Alors comment expliquer ce pur moment de sage folie ? La plate côte fondante à souhait, choyée dans une sauce à damner un banquier zurichois ? Le Bordeaux choisi avec sérieux et amour ? Le gâteau anniversaire à Toni ? La chorégraphie rougeoyante des barmen étrennant ce superbe polo brodé aux couleurs Mildiouses ?

A moins que ce ne soit la magie irradiante de ce week-end de vendange un peu partout en France ? Mystère… On connaissait les Mystères de Paris, le Mystère Picasso, celui des voix Bulgares, Le Munster « Les P´tits Amis »… eh bien le Mystère d´une troisième mi-temps Mildioux reste entier et beau comme un foie gras frémissant dans sa terrine et ne comptez pas sur moi pour m´en plaindre.

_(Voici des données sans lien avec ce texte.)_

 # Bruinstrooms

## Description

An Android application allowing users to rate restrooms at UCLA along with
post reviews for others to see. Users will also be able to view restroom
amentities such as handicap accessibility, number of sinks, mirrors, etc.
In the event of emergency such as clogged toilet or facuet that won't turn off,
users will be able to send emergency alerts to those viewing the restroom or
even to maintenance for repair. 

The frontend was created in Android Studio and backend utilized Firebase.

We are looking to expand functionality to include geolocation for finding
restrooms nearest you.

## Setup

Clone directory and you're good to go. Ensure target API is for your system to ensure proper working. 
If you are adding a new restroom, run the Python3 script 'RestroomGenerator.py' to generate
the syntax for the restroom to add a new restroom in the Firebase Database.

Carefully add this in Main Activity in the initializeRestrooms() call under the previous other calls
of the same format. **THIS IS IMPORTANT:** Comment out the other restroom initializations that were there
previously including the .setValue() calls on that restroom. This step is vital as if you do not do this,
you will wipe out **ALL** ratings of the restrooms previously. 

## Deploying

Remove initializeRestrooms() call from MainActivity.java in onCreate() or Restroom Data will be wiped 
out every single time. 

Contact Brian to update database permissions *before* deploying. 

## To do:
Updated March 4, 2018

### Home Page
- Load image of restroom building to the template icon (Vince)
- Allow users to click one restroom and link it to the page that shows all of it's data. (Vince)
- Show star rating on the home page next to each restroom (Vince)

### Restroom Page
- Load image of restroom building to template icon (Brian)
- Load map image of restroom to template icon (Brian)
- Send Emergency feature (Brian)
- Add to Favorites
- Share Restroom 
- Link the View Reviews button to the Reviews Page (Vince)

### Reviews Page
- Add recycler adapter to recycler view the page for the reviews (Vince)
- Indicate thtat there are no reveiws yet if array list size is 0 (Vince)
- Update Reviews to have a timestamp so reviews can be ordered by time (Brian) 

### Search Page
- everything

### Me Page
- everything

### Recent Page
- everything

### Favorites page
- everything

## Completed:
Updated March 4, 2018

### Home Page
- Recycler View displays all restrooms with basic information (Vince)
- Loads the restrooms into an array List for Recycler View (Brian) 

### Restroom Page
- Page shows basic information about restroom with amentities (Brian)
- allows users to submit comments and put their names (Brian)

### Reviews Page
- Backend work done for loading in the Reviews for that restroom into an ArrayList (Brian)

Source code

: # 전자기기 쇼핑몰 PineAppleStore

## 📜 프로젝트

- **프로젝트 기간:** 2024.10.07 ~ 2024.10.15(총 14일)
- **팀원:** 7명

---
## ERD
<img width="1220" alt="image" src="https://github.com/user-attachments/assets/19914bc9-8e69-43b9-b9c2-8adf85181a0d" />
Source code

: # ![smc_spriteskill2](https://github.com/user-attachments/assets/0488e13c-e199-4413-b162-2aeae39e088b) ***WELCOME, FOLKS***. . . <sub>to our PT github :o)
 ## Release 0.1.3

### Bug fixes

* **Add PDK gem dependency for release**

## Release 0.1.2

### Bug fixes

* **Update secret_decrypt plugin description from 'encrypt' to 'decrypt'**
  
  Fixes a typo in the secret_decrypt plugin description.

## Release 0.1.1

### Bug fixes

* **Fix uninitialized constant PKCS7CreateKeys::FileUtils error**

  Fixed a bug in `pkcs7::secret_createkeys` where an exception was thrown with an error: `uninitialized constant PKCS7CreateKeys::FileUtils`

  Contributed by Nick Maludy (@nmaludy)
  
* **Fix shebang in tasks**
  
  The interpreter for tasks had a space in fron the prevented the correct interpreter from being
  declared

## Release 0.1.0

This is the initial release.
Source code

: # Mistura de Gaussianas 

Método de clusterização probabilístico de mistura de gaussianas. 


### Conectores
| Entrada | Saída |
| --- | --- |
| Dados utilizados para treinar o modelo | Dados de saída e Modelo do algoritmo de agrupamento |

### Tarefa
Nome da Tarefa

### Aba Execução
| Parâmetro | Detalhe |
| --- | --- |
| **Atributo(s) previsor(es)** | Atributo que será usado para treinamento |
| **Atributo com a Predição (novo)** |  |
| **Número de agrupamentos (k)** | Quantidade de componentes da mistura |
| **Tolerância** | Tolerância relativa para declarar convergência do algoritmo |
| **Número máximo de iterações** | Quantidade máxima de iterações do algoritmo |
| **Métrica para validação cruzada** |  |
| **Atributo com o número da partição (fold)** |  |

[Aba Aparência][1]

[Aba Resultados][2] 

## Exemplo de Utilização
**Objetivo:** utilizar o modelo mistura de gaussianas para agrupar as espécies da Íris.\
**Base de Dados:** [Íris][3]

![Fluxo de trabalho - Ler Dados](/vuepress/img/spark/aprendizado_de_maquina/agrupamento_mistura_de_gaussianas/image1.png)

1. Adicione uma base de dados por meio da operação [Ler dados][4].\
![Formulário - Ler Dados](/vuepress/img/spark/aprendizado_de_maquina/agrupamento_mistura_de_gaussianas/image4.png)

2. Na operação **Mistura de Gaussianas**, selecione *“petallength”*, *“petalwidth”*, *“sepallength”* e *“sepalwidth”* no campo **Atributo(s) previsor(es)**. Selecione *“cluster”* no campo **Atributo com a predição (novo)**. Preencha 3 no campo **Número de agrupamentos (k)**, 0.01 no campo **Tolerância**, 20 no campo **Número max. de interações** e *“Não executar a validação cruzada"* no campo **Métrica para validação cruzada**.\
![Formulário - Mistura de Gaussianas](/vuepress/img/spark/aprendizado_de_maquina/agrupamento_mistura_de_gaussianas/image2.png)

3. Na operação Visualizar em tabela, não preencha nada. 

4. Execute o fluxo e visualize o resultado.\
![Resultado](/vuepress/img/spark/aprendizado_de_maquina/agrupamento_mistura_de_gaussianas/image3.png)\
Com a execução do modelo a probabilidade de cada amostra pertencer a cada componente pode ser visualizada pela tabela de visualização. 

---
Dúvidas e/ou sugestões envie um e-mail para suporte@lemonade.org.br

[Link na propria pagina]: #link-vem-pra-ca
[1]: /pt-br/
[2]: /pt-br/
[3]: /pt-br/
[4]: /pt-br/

Après une interruption momentanée du son et de l’image, Igor Aglat (notre photo après l’incident) est rentré chez lui en oubliant son polo…
Les deux premières mi-temps disons-le tout net ne furent pas du même tonneau que la 3ème, mais après tout, est-ce si grave ? on a tous bien courru, on étaient bien une bonne grosse vingt-ciquaine à tourner sur le terrain ce qui permit à chacun de jouer sans metre sa santé en danger (si l’on excepte Igor, qui à l’issue du match, arborait un magnifique sparadrap à la commissure des lèvres ainsi qu’un léger air absent dans le regard…).

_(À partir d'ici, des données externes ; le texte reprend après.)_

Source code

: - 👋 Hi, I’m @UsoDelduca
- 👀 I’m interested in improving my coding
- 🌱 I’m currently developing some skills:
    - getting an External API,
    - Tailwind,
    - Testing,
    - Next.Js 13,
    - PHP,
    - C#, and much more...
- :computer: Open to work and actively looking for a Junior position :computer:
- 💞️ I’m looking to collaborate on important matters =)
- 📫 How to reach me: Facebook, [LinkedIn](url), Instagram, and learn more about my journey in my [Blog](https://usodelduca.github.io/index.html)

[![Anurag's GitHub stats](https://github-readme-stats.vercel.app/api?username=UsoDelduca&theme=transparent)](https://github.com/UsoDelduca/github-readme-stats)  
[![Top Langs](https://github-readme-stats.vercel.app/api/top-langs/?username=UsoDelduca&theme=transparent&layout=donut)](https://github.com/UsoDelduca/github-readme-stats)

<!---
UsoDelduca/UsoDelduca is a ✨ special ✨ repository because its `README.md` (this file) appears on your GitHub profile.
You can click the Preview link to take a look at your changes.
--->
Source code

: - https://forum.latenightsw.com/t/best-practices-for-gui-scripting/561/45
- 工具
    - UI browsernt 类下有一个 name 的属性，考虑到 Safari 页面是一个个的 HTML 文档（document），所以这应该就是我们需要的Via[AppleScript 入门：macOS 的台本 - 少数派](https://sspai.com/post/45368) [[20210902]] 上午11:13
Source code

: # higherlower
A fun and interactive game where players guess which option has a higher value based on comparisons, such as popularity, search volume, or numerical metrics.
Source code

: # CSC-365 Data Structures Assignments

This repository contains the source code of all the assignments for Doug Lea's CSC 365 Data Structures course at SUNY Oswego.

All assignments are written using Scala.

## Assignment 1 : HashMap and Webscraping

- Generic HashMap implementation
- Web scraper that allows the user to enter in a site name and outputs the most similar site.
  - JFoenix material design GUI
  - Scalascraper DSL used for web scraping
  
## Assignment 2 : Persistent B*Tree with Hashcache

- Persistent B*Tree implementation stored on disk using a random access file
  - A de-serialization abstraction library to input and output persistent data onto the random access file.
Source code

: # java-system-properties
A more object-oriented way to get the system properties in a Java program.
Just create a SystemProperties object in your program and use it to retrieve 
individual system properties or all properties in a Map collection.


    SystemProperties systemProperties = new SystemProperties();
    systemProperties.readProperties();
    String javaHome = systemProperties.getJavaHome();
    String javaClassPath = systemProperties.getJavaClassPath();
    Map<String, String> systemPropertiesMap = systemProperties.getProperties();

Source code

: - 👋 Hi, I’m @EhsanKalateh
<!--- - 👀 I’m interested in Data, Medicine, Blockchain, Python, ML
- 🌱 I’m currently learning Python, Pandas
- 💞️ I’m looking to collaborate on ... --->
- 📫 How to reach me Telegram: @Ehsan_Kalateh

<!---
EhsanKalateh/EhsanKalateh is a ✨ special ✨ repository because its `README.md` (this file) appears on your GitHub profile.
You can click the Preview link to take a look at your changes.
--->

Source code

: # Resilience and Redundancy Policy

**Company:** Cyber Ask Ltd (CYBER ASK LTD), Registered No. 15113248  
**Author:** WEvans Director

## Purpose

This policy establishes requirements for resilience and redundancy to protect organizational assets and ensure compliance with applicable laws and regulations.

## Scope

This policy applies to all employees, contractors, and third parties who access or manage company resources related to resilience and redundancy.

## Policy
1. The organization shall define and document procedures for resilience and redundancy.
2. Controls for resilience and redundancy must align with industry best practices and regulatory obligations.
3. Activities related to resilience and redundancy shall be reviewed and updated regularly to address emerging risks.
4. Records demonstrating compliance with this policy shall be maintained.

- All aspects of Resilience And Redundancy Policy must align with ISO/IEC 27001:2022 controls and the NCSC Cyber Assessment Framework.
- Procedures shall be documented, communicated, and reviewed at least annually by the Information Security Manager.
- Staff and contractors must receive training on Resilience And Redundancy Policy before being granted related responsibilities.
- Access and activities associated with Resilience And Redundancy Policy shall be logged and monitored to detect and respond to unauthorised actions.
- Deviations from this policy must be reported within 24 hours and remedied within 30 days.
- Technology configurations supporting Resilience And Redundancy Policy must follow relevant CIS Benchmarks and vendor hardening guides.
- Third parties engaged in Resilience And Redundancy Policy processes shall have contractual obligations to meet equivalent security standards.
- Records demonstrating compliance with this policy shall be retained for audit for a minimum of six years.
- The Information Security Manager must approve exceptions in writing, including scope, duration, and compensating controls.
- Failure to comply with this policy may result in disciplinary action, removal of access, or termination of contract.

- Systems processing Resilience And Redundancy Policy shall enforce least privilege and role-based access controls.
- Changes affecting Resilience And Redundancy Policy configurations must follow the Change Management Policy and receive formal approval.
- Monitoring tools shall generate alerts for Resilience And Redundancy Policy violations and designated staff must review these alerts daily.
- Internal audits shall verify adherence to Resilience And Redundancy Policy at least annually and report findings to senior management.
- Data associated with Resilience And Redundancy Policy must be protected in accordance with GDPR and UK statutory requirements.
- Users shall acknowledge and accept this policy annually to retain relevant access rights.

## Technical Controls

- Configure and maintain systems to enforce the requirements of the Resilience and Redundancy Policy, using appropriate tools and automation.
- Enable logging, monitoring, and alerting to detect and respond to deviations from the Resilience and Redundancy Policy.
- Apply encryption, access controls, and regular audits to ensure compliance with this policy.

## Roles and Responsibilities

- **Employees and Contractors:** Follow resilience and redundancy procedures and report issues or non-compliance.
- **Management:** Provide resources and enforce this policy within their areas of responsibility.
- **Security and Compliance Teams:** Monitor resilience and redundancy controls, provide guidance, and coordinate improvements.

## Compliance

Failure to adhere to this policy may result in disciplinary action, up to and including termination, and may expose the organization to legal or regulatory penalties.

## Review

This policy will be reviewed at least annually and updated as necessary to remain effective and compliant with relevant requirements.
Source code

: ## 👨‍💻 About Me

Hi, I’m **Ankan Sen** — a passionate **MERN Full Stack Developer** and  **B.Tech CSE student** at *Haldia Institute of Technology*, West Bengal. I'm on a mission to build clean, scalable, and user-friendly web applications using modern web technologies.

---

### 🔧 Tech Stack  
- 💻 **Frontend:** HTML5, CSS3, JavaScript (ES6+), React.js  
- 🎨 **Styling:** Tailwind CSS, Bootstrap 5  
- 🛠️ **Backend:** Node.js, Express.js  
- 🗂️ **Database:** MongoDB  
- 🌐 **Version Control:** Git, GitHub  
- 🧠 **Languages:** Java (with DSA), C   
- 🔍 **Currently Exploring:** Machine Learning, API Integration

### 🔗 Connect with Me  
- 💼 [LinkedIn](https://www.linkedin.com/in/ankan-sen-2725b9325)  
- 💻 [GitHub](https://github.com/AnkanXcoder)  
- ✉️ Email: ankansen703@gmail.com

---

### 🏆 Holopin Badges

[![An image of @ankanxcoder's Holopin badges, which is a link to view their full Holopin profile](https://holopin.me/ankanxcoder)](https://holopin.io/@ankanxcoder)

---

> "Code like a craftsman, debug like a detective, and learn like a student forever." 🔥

Nos visiteurs de Vélizy, une valeureuse équipe corpo, étaient venus en avance et en nombre… Fin chauds ils nous servirent une première mi-temps à flux tendu alors que nous donnions l´impression de jouer en alternatifs. Leurs ailiers rapides comme une gorgée de Get bien frais, firent quelques aller et venus et c´est tout juste si nous réussîmes à planter un essai ; et comme je parlais de vendange, j´ai, je le confesse, bêtement laissé passer ma chance de payer ma bouteille au bar suite à une belle percée de Jean-Noël.

Heureusement la deuxième mi-temps fut tout de même plus acceptable, nos avants donnèrent un peu de la voix : les Kiki, les Mimi, les Phiphi mirent leur grosses papattes sur les regroupements ; la domination territoriale fut au rendez-vous, mais, mais, les incursions Véliziennes bien que beaucoup plus rares étaient toujours aussi efficaces, las…

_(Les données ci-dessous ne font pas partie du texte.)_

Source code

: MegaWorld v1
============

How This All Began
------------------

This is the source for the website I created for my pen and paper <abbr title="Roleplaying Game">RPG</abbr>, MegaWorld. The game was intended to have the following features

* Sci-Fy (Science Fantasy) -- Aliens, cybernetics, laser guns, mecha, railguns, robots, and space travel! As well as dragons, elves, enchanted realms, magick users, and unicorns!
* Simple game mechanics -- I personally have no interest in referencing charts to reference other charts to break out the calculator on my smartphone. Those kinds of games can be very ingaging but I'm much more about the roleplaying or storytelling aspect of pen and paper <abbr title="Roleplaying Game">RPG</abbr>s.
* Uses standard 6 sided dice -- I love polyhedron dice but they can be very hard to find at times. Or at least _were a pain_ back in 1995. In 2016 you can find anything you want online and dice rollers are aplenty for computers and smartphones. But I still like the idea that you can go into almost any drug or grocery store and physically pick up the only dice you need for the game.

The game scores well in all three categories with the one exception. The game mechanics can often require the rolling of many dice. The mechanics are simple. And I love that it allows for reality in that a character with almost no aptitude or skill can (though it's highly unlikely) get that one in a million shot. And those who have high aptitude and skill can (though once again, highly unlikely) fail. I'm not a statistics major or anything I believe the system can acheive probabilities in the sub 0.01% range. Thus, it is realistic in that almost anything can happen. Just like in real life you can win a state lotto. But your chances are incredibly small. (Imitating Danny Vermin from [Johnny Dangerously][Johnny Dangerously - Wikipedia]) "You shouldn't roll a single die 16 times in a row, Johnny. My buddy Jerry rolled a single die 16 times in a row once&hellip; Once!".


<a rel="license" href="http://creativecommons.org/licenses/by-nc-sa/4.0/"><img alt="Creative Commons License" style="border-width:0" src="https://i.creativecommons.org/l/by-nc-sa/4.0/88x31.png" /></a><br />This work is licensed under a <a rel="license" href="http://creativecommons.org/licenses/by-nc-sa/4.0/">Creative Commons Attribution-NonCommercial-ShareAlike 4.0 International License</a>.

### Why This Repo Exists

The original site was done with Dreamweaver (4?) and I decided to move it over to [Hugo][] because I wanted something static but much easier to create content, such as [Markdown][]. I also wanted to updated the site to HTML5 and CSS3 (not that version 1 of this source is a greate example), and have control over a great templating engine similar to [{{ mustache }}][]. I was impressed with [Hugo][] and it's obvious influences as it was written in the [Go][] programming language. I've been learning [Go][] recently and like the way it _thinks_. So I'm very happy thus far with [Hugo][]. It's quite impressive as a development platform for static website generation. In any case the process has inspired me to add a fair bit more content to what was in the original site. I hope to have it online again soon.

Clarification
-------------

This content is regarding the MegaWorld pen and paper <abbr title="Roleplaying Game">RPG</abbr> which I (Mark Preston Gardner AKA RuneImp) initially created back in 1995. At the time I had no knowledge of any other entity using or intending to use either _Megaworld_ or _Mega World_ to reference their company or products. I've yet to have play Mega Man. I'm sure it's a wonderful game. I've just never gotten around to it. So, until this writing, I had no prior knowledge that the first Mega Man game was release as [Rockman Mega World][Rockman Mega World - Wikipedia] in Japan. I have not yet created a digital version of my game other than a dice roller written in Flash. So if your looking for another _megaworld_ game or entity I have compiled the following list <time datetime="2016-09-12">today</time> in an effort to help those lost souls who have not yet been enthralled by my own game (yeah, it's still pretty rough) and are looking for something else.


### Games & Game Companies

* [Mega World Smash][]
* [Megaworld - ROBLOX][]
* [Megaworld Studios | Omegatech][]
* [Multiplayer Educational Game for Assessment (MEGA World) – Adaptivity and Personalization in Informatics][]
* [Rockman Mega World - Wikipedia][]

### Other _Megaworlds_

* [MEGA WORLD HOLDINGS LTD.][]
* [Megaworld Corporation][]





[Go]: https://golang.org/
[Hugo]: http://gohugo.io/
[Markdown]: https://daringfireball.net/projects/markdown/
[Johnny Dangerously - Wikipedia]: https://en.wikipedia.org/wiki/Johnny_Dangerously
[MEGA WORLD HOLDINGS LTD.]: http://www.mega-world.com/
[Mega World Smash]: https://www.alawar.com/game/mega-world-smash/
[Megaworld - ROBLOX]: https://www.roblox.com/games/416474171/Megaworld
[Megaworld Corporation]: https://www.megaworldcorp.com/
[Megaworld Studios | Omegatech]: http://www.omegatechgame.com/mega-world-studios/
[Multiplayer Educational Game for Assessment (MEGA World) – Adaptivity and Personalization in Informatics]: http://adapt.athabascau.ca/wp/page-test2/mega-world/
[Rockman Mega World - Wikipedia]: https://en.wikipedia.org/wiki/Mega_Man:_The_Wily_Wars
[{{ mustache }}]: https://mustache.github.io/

Il est vrai que la fougue d´Alain Rouault, la défense et le crochet musclés d´Alain Thorin étaient excusés ce vendredi là, que Jean-Luc Beney était aux vendanges dans sa famille, que Sergio en tant qu´enseignant et cinéphile était pris par un colloque frénétique et que Fred Barreyre commence singulièrement à manquer à l´organisation de nos gros bras, il vrai que l´on est toujours sans nouvelles de Fanfan Garnier et que certains, comme Daniel et Nicolas, honoraient leur première sélection en Mildioux, après une abstinence rugbystique de 25 ans…

Il est vrai aussi que nous ne sommes que fin septembre : notre nouveau coach treiziste dédié à la défense n´a pas encore obtenu de visa depuis l´hémisphère sud et en outre, la mise en place en touche n´a pas fait, autant vous l´avouer, l´objet d´un travail très approfondi lors des derniers entraînements.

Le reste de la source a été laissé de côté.